**Try it:** These entries are to be set down again exactly.

Start of Information shown

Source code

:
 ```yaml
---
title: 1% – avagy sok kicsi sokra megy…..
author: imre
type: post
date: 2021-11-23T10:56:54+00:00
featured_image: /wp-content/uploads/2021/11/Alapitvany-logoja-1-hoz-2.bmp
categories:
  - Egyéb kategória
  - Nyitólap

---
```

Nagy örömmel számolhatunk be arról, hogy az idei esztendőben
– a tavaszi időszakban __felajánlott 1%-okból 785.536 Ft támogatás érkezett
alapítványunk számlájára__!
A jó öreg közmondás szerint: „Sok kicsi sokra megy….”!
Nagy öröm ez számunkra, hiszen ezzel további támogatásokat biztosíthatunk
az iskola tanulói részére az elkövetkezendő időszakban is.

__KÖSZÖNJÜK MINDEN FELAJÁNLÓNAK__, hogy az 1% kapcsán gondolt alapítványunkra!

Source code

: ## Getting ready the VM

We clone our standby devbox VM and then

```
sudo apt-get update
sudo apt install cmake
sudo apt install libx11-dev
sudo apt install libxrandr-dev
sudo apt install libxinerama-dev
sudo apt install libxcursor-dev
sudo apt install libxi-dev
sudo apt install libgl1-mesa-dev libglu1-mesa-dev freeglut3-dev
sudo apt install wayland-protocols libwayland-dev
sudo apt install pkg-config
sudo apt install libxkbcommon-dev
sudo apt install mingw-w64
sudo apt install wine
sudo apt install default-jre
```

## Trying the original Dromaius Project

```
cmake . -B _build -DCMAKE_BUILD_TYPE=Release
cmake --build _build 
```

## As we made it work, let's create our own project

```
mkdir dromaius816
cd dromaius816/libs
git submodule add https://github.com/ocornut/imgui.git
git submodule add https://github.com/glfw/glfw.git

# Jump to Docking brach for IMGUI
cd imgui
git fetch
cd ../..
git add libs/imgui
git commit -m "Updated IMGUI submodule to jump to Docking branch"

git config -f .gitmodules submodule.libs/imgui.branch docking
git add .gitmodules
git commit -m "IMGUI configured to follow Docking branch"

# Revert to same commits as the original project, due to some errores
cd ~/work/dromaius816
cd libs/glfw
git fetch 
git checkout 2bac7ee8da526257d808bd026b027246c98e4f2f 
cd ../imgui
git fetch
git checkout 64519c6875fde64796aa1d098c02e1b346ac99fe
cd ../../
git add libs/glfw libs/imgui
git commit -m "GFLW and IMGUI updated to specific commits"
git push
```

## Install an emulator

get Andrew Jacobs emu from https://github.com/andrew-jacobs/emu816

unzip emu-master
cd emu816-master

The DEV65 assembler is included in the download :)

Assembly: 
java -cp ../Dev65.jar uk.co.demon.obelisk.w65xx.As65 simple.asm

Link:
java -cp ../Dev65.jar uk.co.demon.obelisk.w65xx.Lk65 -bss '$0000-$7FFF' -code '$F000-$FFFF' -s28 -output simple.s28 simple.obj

End of Information shown

**Exercise solution:**
Source code

:
 ```yaml
---
title: 1% – avagy sok kicsi sokra megy…..
author: imre
type: post
date: 2021-11-23T10:56:54+00:00
featured_image: /wp-content/uploads/2021/11/Alapitvany-logoja-1-hoz-2.bmp
categories:
  - Egyéb kategória
  - Nyitólap

---
```

Nagy örömmel számolhatunk be arról, hogy az idei esztendőben
– a tavaszi időszakban __felajánlott 1%-okból 785.536 Ft támogatás érkezett
alapítványunk számlájára__!
A jó öreg közmondás szerint: „Sok kicsi sokra megy….”!
Nagy öröm ez számunkra, hiszen ezzel további támogatásokat biztosíthatunk
az iskola tanulói részére az elkövetkezendő időszakban is.

__KÖSZÖNJÜK MINDEN FELAJÁNLÓNAK__, hogy az 1% kapcsán gondolt alapítványunkra!

Source code

: ## Getting ready the VM

We clone our standby devbox VM and then

```
sudo apt-get update
sudo apt install cmake
sudo apt install libx11-dev
sudo apt install libxrandr-dev
sudo apt install libxinerama-dev
sudo apt install libxcursor-dev
sudo apt install libxi-dev
sudo apt install libgl1-mesa-dev libglu1-mesa-dev freeglut3-dev
sudo apt install wayland-protocols libwayland-dev
sudo apt install pkg-config
sudo apt install libxkbcommon-dev
sudo apt install mingw-w64
sudo apt install wine
sudo apt install default-jre
```

## Trying the original Dromaius Project

```
cmake . -B _build -DCMAKE_BUILD_TYPE=Release
cmake --build _build 
```

## As we made it work, let's create our own project

```
mkdir dromaius816
cd dromaius816/libs
git submodule add https://github.com/ocornut/imgui.git
git submodule add https://github.com/glfw/glfw.git

# Jump to Docking brach for IMGUI
cd imgui
git fetch
cd ../..
git add libs/imgui
git commit -m "Updated IMGUI submodule to jump to Docking branch"

git config -f .gitmodules submodule.libs/imgui.branch docking
git add .gitmodules
git commit -m "IMGUI configured to follow Docking branch"

# Revert to same commits as the original project, due to some errores
cd ~/work/dromaius816
cd libs/glfw
git fetch 
git checkout 2bac7ee8da526257d808bd026b027246c98e4f2f 
cd ../imgui
git fetch
git checkout 64519c6875fde64796aa1d098c02e1b346ac99fe
cd ../../
git add libs/glfw libs/imgui
git commit -m "GFLW and IMGUI updated to specific commits"
git push
```

## Install an emulator

get Andrew Jacobs emu from https://github.com/andrew-jacobs/emu816

unzip emu-master
cd emu816-master

The DEV65 assembler is included in the download :)

Assembly: 
java -cp ../Dev65.jar uk.co.demon.obelisk.w65xx.As65 simple.asm

Link:
java -cp ../Dev65.jar uk.co.demon.obelisk.w65xx.Lk65 -bss '$0000-$7FFF' -code '$F000-$FFFF' -s28 -output simple.s28 simple.obj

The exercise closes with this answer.